What version of ios are you using
if IOS 9
then setup photo library and they will appear at
www.icloud.com - where you can download
and using control panel for windows - will also appear on the PC
http://www.apple.com/uk/icloud/photos/


----------



## Stealthz (Mar 20, 2006)

No, it does not bring up a separate drive. I do have the latest version of itunes installed, and am using iOS 9I have icloud, but my storage is full on icloud and my phone. Therefore, I has always taken pictures from my phone simply by connecting it to my computer and taking them from the separate drive that I see on my computer. I don't understand why I am not seeing the drive on my computer when my iphone is connected and even charging while plugged into my computer.


----------



## Cheeseball81 (Mar 3, 2004)

That's interesting. I have the same issue except it's sort of reversed. My laptop with Windows 10 doesn't show my iPhone listed anywhere (although it is charging) - but it only does that when I have NO photos on the phone. If I have photos, it autoplays right away and lets me import the photos. But if it's empty, it's like the phone doesn't exist.
The only way I can somewhat track it down - since it doesn't show as a separate or removable drive - is if I go into devices and printers, it shows as "unspecified" apple mobile device usb driver.
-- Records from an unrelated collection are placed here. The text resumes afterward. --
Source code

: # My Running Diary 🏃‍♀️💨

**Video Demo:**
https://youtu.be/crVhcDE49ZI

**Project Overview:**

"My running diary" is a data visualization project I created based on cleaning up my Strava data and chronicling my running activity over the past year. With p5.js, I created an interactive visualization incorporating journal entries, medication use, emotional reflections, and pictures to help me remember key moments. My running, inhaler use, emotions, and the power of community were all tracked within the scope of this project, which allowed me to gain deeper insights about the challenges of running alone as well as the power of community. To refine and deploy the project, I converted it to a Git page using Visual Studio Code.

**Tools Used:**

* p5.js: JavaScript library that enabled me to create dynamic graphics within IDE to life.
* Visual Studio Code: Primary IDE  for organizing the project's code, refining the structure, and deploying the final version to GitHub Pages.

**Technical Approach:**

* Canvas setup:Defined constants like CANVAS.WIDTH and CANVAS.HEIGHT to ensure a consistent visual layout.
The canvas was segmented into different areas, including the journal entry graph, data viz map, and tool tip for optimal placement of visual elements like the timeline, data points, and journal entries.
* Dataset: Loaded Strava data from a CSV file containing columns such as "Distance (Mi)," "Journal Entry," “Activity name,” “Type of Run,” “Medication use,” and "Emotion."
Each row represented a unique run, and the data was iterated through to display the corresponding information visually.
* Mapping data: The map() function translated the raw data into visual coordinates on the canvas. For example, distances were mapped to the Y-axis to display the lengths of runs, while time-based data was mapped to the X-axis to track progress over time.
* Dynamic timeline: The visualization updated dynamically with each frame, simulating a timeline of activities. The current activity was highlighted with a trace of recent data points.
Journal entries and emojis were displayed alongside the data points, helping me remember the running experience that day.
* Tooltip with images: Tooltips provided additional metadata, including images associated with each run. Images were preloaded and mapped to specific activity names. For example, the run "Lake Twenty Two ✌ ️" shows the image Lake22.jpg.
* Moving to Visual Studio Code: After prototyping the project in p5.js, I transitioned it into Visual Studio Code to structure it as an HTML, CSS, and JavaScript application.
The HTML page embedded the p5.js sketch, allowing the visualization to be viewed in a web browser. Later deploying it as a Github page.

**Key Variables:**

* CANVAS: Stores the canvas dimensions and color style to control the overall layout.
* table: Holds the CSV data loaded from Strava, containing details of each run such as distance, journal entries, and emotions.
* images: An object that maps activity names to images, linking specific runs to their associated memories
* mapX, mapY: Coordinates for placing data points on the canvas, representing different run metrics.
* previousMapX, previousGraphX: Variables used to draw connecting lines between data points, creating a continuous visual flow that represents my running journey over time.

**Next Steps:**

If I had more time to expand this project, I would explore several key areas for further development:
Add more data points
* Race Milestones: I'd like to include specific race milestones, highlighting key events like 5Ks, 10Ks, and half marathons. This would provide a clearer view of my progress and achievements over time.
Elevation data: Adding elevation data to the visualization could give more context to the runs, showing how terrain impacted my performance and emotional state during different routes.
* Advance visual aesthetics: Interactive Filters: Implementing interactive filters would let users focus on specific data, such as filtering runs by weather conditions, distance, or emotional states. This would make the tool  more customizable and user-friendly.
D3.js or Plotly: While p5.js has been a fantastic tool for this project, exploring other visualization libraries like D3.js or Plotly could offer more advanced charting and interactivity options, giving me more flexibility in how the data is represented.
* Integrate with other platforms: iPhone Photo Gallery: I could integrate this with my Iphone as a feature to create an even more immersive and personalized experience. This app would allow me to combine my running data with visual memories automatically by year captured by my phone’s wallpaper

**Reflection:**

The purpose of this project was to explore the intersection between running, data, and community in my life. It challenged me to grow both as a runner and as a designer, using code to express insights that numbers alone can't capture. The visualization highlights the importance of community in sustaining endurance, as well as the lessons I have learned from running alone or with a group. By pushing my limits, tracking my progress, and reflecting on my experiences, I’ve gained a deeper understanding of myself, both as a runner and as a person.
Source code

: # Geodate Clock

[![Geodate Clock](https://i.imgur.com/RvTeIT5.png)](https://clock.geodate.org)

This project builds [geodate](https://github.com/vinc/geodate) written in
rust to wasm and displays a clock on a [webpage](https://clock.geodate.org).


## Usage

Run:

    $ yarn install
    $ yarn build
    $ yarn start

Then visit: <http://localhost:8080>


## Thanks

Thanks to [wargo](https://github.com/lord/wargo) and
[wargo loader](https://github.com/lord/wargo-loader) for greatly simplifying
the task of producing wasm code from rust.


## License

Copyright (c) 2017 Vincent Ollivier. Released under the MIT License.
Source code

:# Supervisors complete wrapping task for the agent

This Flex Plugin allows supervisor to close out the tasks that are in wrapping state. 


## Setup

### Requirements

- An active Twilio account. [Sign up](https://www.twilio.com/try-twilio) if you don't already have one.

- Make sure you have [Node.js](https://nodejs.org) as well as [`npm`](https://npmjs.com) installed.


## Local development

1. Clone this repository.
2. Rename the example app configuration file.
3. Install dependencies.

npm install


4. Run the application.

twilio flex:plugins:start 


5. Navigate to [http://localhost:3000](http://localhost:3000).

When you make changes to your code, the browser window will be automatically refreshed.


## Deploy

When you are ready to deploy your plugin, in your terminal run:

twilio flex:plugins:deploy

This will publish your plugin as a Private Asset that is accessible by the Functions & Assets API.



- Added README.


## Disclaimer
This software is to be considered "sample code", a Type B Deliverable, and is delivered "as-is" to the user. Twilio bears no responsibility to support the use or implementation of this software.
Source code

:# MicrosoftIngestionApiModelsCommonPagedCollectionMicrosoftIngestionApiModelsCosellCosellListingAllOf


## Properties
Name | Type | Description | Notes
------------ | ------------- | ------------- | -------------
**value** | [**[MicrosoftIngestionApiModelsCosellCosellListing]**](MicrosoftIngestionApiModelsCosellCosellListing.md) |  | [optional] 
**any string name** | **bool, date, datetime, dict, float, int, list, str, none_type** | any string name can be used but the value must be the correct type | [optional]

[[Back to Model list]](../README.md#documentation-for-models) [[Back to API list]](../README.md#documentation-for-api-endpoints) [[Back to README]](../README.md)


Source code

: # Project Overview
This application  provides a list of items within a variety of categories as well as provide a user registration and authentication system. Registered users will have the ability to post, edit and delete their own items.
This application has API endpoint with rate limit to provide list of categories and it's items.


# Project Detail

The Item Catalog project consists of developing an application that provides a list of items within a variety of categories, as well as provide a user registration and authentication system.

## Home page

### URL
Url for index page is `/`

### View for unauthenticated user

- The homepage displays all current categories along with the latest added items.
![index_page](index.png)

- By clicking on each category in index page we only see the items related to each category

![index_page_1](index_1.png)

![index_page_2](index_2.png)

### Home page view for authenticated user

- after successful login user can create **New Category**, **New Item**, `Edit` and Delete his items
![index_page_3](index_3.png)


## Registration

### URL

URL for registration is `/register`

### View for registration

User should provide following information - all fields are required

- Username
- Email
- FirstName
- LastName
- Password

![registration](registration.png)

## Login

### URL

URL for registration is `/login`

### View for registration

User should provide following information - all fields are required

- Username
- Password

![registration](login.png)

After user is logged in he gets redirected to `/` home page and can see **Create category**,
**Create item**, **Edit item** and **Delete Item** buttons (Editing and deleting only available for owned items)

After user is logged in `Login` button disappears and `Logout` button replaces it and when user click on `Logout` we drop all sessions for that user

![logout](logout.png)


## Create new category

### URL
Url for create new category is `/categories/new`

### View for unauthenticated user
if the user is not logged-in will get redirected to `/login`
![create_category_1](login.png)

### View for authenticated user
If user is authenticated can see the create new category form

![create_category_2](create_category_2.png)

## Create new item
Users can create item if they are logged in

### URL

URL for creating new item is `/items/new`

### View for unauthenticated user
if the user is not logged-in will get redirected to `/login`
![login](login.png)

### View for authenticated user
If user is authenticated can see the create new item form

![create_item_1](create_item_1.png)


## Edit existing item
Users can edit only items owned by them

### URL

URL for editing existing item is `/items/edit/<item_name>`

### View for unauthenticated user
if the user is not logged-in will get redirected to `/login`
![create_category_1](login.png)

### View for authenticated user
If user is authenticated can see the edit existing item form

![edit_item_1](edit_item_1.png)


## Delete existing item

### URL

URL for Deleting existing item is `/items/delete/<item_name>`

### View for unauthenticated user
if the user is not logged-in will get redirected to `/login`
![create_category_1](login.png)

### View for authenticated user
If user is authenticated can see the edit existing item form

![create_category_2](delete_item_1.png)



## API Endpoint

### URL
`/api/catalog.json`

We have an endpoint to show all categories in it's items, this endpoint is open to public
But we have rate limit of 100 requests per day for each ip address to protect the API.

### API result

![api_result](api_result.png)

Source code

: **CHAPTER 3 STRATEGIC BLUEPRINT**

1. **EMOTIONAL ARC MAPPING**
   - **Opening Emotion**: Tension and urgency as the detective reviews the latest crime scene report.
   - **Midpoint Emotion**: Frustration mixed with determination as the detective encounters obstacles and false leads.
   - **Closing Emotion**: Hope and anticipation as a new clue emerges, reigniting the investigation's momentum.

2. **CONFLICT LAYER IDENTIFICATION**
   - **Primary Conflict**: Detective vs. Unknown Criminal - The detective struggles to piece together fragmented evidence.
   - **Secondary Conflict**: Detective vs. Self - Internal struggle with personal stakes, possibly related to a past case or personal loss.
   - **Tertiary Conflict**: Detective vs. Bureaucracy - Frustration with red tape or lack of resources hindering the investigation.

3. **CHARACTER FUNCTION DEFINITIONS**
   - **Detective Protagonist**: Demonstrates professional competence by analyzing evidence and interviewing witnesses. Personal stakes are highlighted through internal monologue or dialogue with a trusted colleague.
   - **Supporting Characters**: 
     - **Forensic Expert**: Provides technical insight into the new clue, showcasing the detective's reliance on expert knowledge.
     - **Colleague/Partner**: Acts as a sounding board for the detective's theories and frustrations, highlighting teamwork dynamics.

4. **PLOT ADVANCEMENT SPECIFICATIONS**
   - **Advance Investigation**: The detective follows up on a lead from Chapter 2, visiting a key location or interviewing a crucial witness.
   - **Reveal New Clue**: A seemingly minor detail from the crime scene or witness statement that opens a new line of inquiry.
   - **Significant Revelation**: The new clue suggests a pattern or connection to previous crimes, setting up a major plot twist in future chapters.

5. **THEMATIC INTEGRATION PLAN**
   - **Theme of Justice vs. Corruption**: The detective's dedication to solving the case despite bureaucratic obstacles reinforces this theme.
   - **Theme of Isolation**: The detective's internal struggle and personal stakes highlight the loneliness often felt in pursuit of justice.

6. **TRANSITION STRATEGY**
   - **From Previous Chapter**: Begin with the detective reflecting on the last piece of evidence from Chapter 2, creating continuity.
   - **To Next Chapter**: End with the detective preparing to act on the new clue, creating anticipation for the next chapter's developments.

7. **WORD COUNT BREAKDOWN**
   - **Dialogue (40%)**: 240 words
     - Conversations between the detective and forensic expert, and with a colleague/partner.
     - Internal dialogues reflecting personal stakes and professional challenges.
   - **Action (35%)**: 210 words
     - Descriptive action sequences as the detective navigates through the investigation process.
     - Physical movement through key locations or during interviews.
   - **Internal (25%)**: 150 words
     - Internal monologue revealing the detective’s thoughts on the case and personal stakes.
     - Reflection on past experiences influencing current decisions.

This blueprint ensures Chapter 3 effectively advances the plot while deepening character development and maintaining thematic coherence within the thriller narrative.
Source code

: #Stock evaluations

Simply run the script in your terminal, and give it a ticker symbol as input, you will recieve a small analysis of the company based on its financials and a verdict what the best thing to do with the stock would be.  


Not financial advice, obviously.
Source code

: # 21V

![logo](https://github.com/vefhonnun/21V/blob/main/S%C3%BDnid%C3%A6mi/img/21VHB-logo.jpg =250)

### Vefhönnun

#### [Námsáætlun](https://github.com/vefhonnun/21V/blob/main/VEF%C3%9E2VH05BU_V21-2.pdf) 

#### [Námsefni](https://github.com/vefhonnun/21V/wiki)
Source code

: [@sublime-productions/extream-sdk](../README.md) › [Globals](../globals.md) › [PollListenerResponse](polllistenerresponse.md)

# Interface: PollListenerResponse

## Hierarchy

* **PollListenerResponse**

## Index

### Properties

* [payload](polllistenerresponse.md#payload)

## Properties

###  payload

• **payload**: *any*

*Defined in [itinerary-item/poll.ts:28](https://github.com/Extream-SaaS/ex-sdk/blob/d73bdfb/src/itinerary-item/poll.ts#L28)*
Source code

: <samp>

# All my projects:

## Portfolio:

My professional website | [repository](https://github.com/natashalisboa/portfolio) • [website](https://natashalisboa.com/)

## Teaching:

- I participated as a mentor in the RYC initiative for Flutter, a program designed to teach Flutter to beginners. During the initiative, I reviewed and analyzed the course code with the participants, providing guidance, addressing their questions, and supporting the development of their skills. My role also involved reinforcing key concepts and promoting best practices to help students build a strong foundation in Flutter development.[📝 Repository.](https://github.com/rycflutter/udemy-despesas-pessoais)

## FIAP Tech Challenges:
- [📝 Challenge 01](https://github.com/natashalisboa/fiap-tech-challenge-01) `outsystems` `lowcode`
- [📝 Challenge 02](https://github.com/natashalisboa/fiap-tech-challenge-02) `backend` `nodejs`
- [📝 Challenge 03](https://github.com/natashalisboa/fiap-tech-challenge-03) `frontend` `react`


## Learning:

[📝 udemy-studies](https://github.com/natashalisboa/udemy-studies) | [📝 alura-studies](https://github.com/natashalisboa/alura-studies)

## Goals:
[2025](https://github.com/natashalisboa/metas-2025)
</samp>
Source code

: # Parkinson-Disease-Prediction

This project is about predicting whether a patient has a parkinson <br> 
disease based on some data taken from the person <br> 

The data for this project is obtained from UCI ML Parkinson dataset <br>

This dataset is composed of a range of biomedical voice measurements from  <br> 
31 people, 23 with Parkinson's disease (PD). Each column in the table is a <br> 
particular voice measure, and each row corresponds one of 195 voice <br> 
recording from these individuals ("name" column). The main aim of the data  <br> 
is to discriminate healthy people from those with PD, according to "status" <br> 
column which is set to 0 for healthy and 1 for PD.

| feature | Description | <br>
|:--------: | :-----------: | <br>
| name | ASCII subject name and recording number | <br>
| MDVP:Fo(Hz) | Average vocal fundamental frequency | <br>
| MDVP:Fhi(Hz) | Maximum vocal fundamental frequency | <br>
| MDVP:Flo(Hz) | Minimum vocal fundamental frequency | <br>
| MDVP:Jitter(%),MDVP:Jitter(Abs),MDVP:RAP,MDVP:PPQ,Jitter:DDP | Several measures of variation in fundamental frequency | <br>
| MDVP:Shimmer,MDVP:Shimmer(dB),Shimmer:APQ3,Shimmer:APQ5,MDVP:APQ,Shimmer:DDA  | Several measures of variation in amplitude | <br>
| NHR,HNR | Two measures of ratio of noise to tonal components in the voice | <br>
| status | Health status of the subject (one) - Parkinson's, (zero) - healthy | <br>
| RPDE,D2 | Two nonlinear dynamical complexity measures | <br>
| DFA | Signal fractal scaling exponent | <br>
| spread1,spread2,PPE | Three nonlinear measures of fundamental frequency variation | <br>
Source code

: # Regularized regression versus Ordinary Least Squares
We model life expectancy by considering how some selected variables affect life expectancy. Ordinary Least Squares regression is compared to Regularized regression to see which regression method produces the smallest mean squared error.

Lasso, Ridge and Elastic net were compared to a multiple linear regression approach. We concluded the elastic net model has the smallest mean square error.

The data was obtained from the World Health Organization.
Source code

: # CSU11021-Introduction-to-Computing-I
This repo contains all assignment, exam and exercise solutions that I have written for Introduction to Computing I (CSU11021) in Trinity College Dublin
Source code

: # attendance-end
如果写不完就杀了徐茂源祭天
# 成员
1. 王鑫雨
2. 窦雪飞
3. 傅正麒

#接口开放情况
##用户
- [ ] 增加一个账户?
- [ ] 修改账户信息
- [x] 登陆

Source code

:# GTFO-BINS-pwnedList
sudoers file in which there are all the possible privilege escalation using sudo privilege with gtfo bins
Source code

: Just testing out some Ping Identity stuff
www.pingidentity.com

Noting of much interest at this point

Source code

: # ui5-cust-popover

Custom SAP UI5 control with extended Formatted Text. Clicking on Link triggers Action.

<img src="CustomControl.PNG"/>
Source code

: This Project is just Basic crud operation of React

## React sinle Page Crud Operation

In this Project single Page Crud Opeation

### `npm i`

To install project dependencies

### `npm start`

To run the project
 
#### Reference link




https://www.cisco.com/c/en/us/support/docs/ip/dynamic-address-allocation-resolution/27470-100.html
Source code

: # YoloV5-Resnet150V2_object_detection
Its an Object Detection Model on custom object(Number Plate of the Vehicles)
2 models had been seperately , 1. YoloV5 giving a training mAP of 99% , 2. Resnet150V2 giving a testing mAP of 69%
Edit: so if I have photos on the phone, it shows listed if you go to Settings > Devices > Connected Devices --- do you see your iPhone listed there?


----------



## Drabdr (Nov 26, 2007)

I have had this happen to me before. What I did was make sure I was using the Apple Iphone, unplugged the other devices using the USB ports on my computer, and connected the phone to the Apple cable and then plugged into the USB port on the computer.


----------